Example: Get and Set Controllers.

An example of NETCONF infrastructure usage is getting and setting controllers on a device. These operations are defined in an ONOS Behaviour, in our case the NetconfControllerConfig.java, that implements ControllerConfig general behaviour. To do in the Behaviour operations on the devices, you need the NetconfController, which you can obtain through the DriverHandler. The NetconfController instance now gives you access to all the device or a single device. Once you have the device you are interested in based upon the deviceId you can get the NetconfSession object to comunicate with the device and do operations on the physical devices, like getting the configuration in in the get controllers methods or setting a pre-built new one for the setControllers. XmlConfigParser.java offers a method to extract the desired information from an devices's XML response and another method to produce the correct XML to set one or more controller on a specific device.

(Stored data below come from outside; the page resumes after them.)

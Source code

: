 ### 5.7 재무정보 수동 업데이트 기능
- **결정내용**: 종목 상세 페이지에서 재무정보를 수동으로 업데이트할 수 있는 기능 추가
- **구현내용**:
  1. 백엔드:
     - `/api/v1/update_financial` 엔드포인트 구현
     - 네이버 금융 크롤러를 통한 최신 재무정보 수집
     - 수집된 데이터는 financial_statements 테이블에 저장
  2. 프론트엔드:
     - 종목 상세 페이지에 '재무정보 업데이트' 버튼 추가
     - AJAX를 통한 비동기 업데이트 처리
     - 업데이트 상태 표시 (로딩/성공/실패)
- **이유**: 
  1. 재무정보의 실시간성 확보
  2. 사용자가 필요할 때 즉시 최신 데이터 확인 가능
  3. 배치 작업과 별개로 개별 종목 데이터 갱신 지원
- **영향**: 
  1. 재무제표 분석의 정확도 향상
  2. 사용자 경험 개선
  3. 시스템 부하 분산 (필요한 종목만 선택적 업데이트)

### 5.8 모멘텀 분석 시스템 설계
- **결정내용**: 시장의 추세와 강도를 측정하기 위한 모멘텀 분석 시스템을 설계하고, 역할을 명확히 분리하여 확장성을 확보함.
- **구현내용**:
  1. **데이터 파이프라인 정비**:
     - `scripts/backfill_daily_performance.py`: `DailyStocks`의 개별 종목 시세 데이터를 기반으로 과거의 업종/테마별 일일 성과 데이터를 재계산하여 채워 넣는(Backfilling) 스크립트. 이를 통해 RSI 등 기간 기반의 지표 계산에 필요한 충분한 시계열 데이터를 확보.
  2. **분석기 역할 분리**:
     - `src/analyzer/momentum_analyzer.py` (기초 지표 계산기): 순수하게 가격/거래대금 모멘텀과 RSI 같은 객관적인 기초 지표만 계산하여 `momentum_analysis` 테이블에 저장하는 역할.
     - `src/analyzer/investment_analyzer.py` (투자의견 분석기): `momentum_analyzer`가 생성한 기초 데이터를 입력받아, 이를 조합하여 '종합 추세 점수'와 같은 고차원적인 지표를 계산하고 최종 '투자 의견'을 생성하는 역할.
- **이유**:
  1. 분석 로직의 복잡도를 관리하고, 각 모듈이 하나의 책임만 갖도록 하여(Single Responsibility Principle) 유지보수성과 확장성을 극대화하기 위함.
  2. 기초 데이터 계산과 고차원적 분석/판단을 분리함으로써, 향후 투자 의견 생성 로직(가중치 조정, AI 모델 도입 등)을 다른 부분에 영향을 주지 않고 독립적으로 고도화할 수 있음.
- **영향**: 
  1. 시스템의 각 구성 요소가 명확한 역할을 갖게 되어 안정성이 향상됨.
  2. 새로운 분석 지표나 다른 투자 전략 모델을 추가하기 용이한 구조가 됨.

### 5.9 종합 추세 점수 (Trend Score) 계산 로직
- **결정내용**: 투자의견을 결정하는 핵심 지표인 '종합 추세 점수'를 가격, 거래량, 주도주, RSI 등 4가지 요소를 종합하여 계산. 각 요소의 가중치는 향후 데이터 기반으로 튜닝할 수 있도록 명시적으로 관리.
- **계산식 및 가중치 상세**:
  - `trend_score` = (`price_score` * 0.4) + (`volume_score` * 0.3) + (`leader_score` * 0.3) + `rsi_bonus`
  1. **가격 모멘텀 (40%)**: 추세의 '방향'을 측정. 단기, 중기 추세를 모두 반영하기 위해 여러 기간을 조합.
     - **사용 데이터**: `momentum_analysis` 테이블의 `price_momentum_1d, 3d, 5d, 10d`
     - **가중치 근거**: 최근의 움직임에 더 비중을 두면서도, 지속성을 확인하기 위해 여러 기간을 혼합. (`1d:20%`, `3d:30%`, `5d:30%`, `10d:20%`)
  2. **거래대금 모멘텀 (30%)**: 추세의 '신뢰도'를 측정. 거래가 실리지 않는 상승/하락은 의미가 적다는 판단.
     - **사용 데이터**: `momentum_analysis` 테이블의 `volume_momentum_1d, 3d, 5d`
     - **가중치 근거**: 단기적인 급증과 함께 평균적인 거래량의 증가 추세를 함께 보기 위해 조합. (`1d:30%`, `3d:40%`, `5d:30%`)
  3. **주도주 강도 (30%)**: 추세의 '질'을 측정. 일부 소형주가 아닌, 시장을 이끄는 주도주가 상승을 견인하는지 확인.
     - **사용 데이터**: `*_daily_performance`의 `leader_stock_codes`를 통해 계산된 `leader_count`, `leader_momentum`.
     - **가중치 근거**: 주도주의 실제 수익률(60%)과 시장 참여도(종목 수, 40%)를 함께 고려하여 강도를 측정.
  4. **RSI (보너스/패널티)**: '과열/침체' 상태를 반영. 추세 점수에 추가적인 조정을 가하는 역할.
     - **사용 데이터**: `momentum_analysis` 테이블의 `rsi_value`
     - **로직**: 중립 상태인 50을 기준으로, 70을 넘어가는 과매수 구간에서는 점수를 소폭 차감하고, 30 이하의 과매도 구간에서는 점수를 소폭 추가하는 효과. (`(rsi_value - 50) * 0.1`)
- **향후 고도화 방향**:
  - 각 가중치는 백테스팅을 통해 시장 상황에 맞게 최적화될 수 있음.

You can take a look at the acutal implementation of the get and set controllers operation in the NetconfControllerConfig.java class. For an example of other operations that can be implemented the OVSDB infrastructure provides a good starting point.

To call the getControllers and setControllers methods you need to obtain the ControllerConfig Behaviour nad then call on this instance the methods. The set and get commands are implemented, as an example, in DeviceControllersCommand.java and DeviceSetControllersCommand.java that provide, in two CLI commands

onos> device-controllers
onos> device-setcontrollers

Example: Testing infrastructure

To test locally (not on real switches) the NETCONF implementation you need the Mininet machine with of-config installed (link to mininet machine).

VMDescriptionComments
onos-ofconfig-mininet.ovaMininet machine with of-config installedUsername / Password: mininet / mininet

of-config is wrapper for an openvswitch instance, that uses NETCONF protocol and translates it to OVSDB in order to use that database implementation. 

Infrastructure Setup:

  • Start the Mininet machine with of-config installed under Virtual-Box
  • [Optional] Set a controller with the set controller command. For Example, you will have a different IP for your ONOS instance.

    mininet-vm:~$ sudo ovs-vsctl set-controller ofc-bridge tcp:10.128.12.1:6653 
  • Start the ofc-server in the Mininet machine

    mininet-vm:~$ sudo ofc-server -v 3 -f
  • start ONOS
  • activate the netconf app :

    onos> app activate org.onosproject.netconf
  • give ONOS the information to connect to the device and which driver to use for it in the $ONOS_ROOT/tools/test/configs/netconf-cfg.json file. Change the IP both in the DeviceId at the top and in the devices array. The port number by default on NETCONF is 830, so unless you made any changes to that leave it as is.

  • upload the configuration you just modified to the instance of ONOS you are running, in our case localhost:

    <your_machine>~$ curl -X POST -H "content-type:application/json" http://localhost:8181/onos/v1/network/configuration -d @$ONOS_ROOT/tools/test/configs/netconf-cfg.json --user onos:rocks

    or 

    <your_machine>~$ onos-netcfg localhost $ONOS_ROOT/tools/test/configs/netconf-cfg.json
  • open the onos logs 

    for localhost logs

    <your_machine>~$ tl

    or for remote logs

    <your_machine>~$ ol
  • verify that the logs don't contain NETCONF related exceptions and this warning does not appear:

    | WARN | event-dispatch-0 | NetconfDeviceProvider | 186 - org.onosproject.onos-netconf-provider-device - 1.4.0.SNAPSHOT | Can't connect to NETCONF device on <ip>:<port>

    In case the log is preset it means that the device was not able to reply on the given IP and Port. Verify Ip and Port in the Json file you posted and retry. If any other exception is present, such as no device name, please read the log and react to it accordingly.

  • Call the command or run the app you have written. For example:

    onos> device-controllers netconf:mininet@10.1.9.24:830

Future Work

There is much room for improvement and testing, this is only a basic skeleton of the infrastructure. The improvement should be focused on extracting the XML that is now encoded in the NetconfSessionImpl's methods and testing each operation. In the future the XML can be generated through YANG models so it can be specific for every type of device we want to connect.